N-acetylcysteine decreases lung inflammation and fibrosis by modulating ROS and Nrf2 in mice model exposed to particulate matter

Abstract

Background and Objectives: Air pollutants can induce and incite airway diseases such as asthma. N-acetylcysteine (NAC) affects signaling pathways involved in apoptosis, angiogenesis, cell growth and arrest, redox-regulated gene expression, and the inflammatory response. However, it is not known how NAC change redox-regulated gene expression in asthma mouse model exposed to particulate matter (PM). To investigate the effects of NAC on asthma mice exposed to PM through Reactive oxygen species (ROS), nuclear factor erythroid 2-related factor 2 (Nrf2), and mucin 5 (Muc5). Methods: To investigate the effects of NAC (100 mg/kg) on redox-regulated gene expression and lung fibrosis in a mouse model of asthma exposed to PM. A mice model of asthma induced by ovalbumin (OVA) or OVA plus titanium dioxide (OVA + TiO2) was established using wild-type BALB/c female mice, and the levels of Nrf2 and mucin 5AC (Muc5ac) proteins following NAC treatment were examined by Western blotting and immunostaining. In addition, the protein levels of ROS were checked.
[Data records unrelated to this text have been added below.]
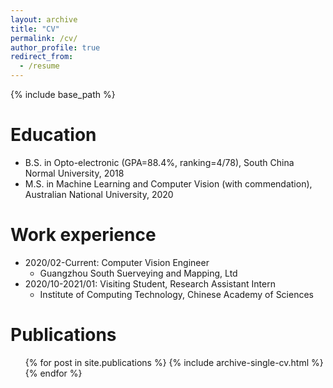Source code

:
 ```yaml
---
layout: archive
title: "CV"
permalink: /cv/
author_profile: true
redirect_from:
  - /resume
---
```


{% include base_path %}

Education
======
* B.S. in Opto-electronic (GPA=88.4%, ranking=4/78), South China Normal University, 2018
* M.S. in Machine Learning and Computer Vision (with commendation), Australian National University, 2020


Work experience
======
* 2020/02-Current: Computer Vision Engineer
  * Guangzhou South Suerveying and Mapping, Ltd  
* 2020/10-2021/01: Visiting Student, Research Assistant Intern
  * Institute of Computing Technology, Chinese Academy of Sciences


Publications
======
  <ul>{% for post in site.publications %}
    {% include archive-single-cv.html %}
  {% endfor %}</ul>
  

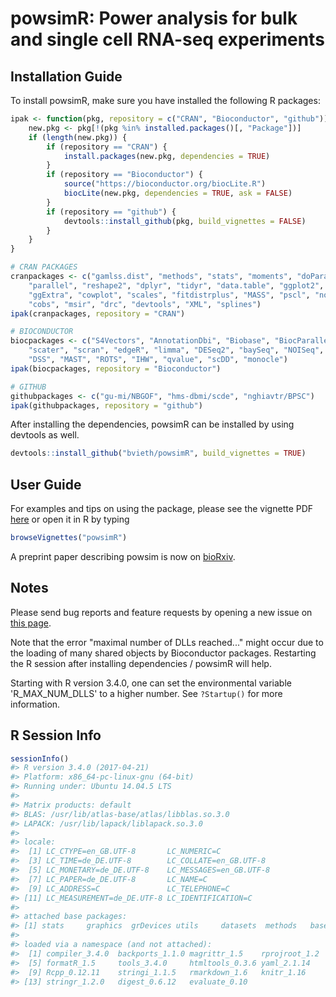 
<!-- README.md is generated from README.Rmd. Please edit that file -->
powsimR: Power analysis for bulk and single cell RNA-seq experiments
====================================================================

Installation Guide
------------------

To install powsimR, make sure you have installed the following R packages:

``` r
ipak <- function(pkg, repository = c("CRAN", "Bioconductor", "github")) {
    new.pkg <- pkg[!(pkg %in% installed.packages()[, "Package"])]
    if (length(new.pkg)) {
        if (repository == "CRAN") {
            install.packages(new.pkg, dependencies = TRUE)
        }
        if (repository == "Bioconductor") {
            source("https://bioconductor.org/biocLite.R")
            biocLite(new.pkg, dependencies = TRUE, ask = FALSE)
        }
        if (repository == "github") {
            devtools::install_github(pkg, build_vignettes = FALSE)
        }
    }
}

# CRAN PACKAGES
cranpackages <- c("gamlss.dist", "methods", "stats", "moments", "doParallel", 
    "parallel", "reshape2", "dplyr", "tidyr", "data.table", "ggplot2", "ggthemes", 
    "ggExtra", "cowplot", "scales", "fitdistrplus", "MASS", "pscl", "nonnest2", 
    "cobs", "msir", "drc", "devtools", "XML", "splines")
ipak(cranpackages, repository = "CRAN")

# BIOCONDUCTOR
biocpackages <- c("S4Vectors", "AnnotationDbi", "Biobase", "BiocParallel", "BiocStyle", 
    "scater", "scran", "edgeR", "limma", "DESeq2", "baySeq", "NOISeq", "EBSeq", 
    "DSS", "MAST", "ROTS", "IHW", "qvalue", "scDD", "monocle")
ipak(biocpackages, repository = "Bioconductor")

# GITHUB
githubpackages <- c("gu-mi/NBGOF", "hms-dbmi/scde", "nghiavtr/BPSC")
ipak(githubpackages, repository = "github")
```

After installing the dependencies, powsimR can be installed by using devtools as well.

``` r
devtools::install_github("bvieth/powsimR", build_vignettes = TRUE)
```

User Guide
----------

For examples and tips on using the package, please see the vignette PDF [here](https://github.com/bvieth/powsim/tree/master/vignettes/powsim.pdf) or open it in R by typing

``` r
browseVignettes("powsimR")
```

A preprint paper describing powsim is now on [bioRxiv](https://doi.org/10.1101/117150).

Notes
-----

Please send bug reports and feature requests by opening a new issue on [this page](https://github.com/bvieth/powsimR/issues).

Note that the error "maximal number of DLLs reached..." might occur due to the loading of many shared objects by Bioconductor packages. Restarting the R session after installing dependencies / powsimR will help.

Starting with R version 3.4.0, one can set the environmental variable 'R\_MAX\_NUM\_DLLS' to a higher number. See `?Startup()` for more information.

R Session Info
--------------

``` r
sessionInfo()
#> R version 3.4.0 (2017-04-21)
#> Platform: x86_64-pc-linux-gnu (64-bit)
#> Running under: Ubuntu 14.04.5 LTS
#> 
#> Matrix products: default
#> BLAS: /usr/lib/atlas-base/atlas/libblas.so.3.0
#> LAPACK: /usr/lib/lapack/liblapack.so.3.0
#> 
#> locale:
#>  [1] LC_CTYPE=en_GB.UTF-8       LC_NUMERIC=C              
#>  [3] LC_TIME=de_DE.UTF-8        LC_COLLATE=en_GB.UTF-8    
#>  [5] LC_MONETARY=de_DE.UTF-8    LC_MESSAGES=en_GB.UTF-8   
#>  [7] LC_PAPER=de_DE.UTF-8       LC_NAME=C                 
#>  [9] LC_ADDRESS=C               LC_TELEPHONE=C            
#> [11] LC_MEASUREMENT=de_DE.UTF-8 LC_IDENTIFICATION=C       
#> 
#> attached base packages:
#> [1] stats     graphics  grDevices utils     datasets  methods   base     
#> 
#> loaded via a namespace (and not attached):
#>  [1] compiler_3.4.0  backports_1.1.0 magrittr_1.5    rprojroot_1.2  
#>  [5] formatR_1.5     tools_3.4.0     htmltools_0.3.6 yaml_2.1.14    
#>  [9] Rcpp_0.12.11    stringi_1.1.5   rmarkdown_1.6   knitr_1.16     
#> [13] stringr_1.2.0   digest_0.6.12   evaluate_0.10
```
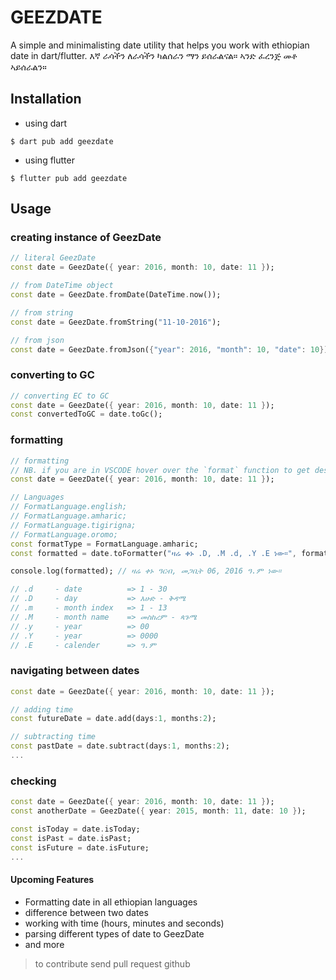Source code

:# GEEZDATE

A simple and minimalisting date utility that helps you work with ethiopian date in dart/flutter.
እኛ ራሳችን ለራሳችን ካልሰራን ማን ይሰራልናል። ኣንድ ፈረንጅ መቶ ኣይሰራልን።

## Installation

- using dart

```console
$ dart pub add geezdate
```

- using flutter

```console
$ flutter pub add geezdate
```

## Usage

### creating instance of GeezDate

```dart
// literal GeezDate
const date = GeezDate({ year: 2016, month: 10, date: 11 });

// from DateTime object
const date = GeezDate.fromDate(DateTime.now());

// from string
const date = GeezDate.fromString("11-10-2016");

// from json
const date = GeezDate.fromJson({"year": 2016, "month": 10, "date": 10});
```

### converting to GC

```dart
// converting EC to GC
const date = GeezDate({ year: 2016, month: 10, date: 11 });
const convertedToGC = date.toGc();
```

### formatting

```dart
// formatting
// NB. if you are in VSCODE hover over the `format` function to get description
const date = GeezDate({ year: 2016, month: 10, date: 11 });

// Languages
// FormatLanguage.english;
// FormatLanguage.amharic;
// FormatLanguage.tigirigna;
// FormatLanguage.oromo;
const formatType = FormatLanguage.amharic;
const formatted = date.toFormatter("ዛሬ ቀኑ .D, .M .d, .Y .E ነው።", formatType);

console.log(formatted); // ዛሬ ቀኑ ዓርብ, መጋቢት 06, 2016 ዓ.ም ነው።

// .d     - date          => 1 - 30
// .D     - day           => እሁድ - ቅዳሜ
// .m     - month index   => 1 - 13
// .M     - month name    => መስከረም - ጳጉሜ
// .y     - year          => 00
// .Y     - year          => 0000
// .E     - calender      => ዓ.ም
```

### navigating between dates

```dart
const date = GeezDate({ year: 2016, month: 10, date: 11 });

// adding time
const futureDate = date.add(days:1, months:2);

// subtracting time
const pastDate = date.subtract(days:1, months:2);
...
```

### checking

```dart
const date = GeezDate({ year: 2016, month: 10, date: 11 });
const anotherDate = GeezDate({ year: 2015, month: 11, date: 10 });

const isToday = date.isToday;
const isPast = date.isPast;
const isFuture = date.isFuture;
...
```

#### Upcoming Features

- Formatting date in all ethiopian languages
- difference between two dates
- working with time (hours, minutes and seconds)
- parsing different types of date to GeezDate
- and more

> to contribute send pull request github
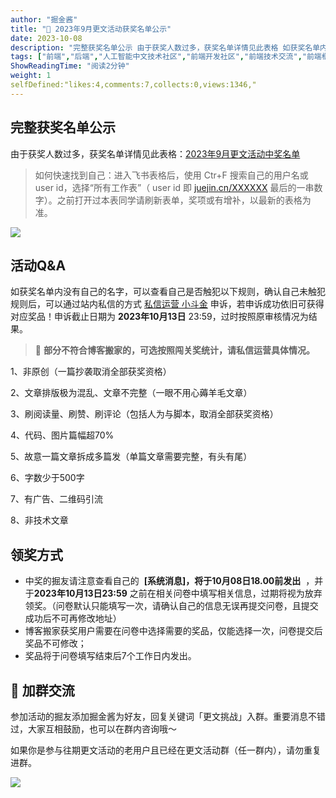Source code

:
 ```yaml
---
author: "掘金酱"
title: "🎁 2023年9月更文活动获奖名单公示"
date: 2023-10-08
description: "完整获奖名单公示 由于获奖人数过多，获奖名单详情见此表格 如获奖名单内没有自己的名字，可以查看自己是否触犯以下规则，确认自己未触犯规则后，可以申诉"
tags: ["前端","后端","人工智能中文技术社区","前端开发社区","前端技术交流","前端框架教程","JavaScript 学习资源","CSS 技巧与最佳实践","HTML5 最新动态","前端工程师职业发展","开源前端项目","前端技术趋势"]
ShowReadingTime: "阅读2分钟"
weight: 1
selfDefined:"likes:4,comments:7,collects:0,views:1346,"
---
```

完整获奖名单公示
--------

由于获奖人数过多，获奖名单详情见此表格：[2023年9月更文活动中奖名单](https://bytedance.feishu.cn/sheets/CDiDsisdmhomawtD7AUcLkk0nFg?from=from_copylink "https://bytedance.feishu.cn/sheets/CDiDsisdmhomawtD7AUcLkk0nFg?from=from_copylink")

> 如何快速找到自己：进入飞书表格后，使用 Ctr+F 搜索自己的用户名或 user id，选择“所有工作表”（ user id 即 [juejin.cn/XXXXXX](https://juejin.cn/XXXXXX "https://juejin.cn/XXXXXX") 最后的一串数字）。之前打开过本表同学请刷新表单，奖项或有增补，以最新的表格为准。

![](/images/jueJin/9f499f3542984f1.png)

活动Q&A
-----

如获奖名单内没有自己的名字，可以查看自己是否触犯以下规则，确认自己未触犯规则后，可以通过站内私信的方式 [私信运营 小斗金](https://juejin.cn/notification/im?participantId=2414980799929576 "https://juejin.cn/notification/im?participantId=2414980799929576") 申诉，若申诉成功依旧可获得对应奖品！申诉截止日期为 **2023年10月13日** 23:59，过时按照原审核情况为结果。

> 🌟 **部分不符合博客搬家的，可选按照闯关奖统计，请私信运营具体情况。**

1、非原创（一篇抄袭取消全部获奖资格）

2、文章排版极为混乱、文章不完整（一眼不用心薅羊毛文章）

3、刷阅读量、刷赞、刷评论（包括人为与脚本，取消全部获奖资格）

4、代码、图片篇幅超70%

5、故意一篇文章拆成多篇发（单篇文章需要完整，有头有尾）

6、字数少于500字

7、有广告、二维码引流

8、非技术文章

领奖方式
----

*   中奖的掘友请注意查看自己的  **\[系统消息\]，将于10月08日18.00前发出**  ，并于**2023年10月13日23:59** 之前在相关问卷中填写相关信息，过期将视为放弃领奖。（问卷默认只能填写一次，请确认自己的信息无误再提交问卷，且提交成功后不可再修改地址）
*   博客搬家获奖用户需要在问卷中选择需要的奖品，仅能选择一次，问卷提交后奖品不可修改；
*   奖品将于问卷填写结束后7个工作日内发出。

👥 加群交流
-------

参加活动的掘友添加掘金酱为好友，回复关键词「更文挑战」入群。重要消息不错过，大家互相鼓励，也可以在群内咨询哦～

如果你是参与往期更文活动的老用户且已经在更文活动群（任一群内），请勿重复进群。

![](/images/jueJin/9f46b2e80af04b5.png)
Results: Airway hyperresponsiveness and inflammation, goblet cell hyperplasia, and lung fibrosis were higher in OVA, OVA + TiO2 mice than in control mice. NAC diminished OVA + TiO2-induced airway hyperresponsiveness and inflammation, goblet cell hyperplasia, and lung fibrosis. Levels of ROS, Nrf2, and Muc5ac protein were higher in lung tissue from OVA + TiO2 mice than that from control mice and were decreased by treatment with NAC. Conclusions: NAC reduce airway inflammation and responsiveness, goblet cell hyperplasia, and lung fibrosis by modulating ROS and Nrf2.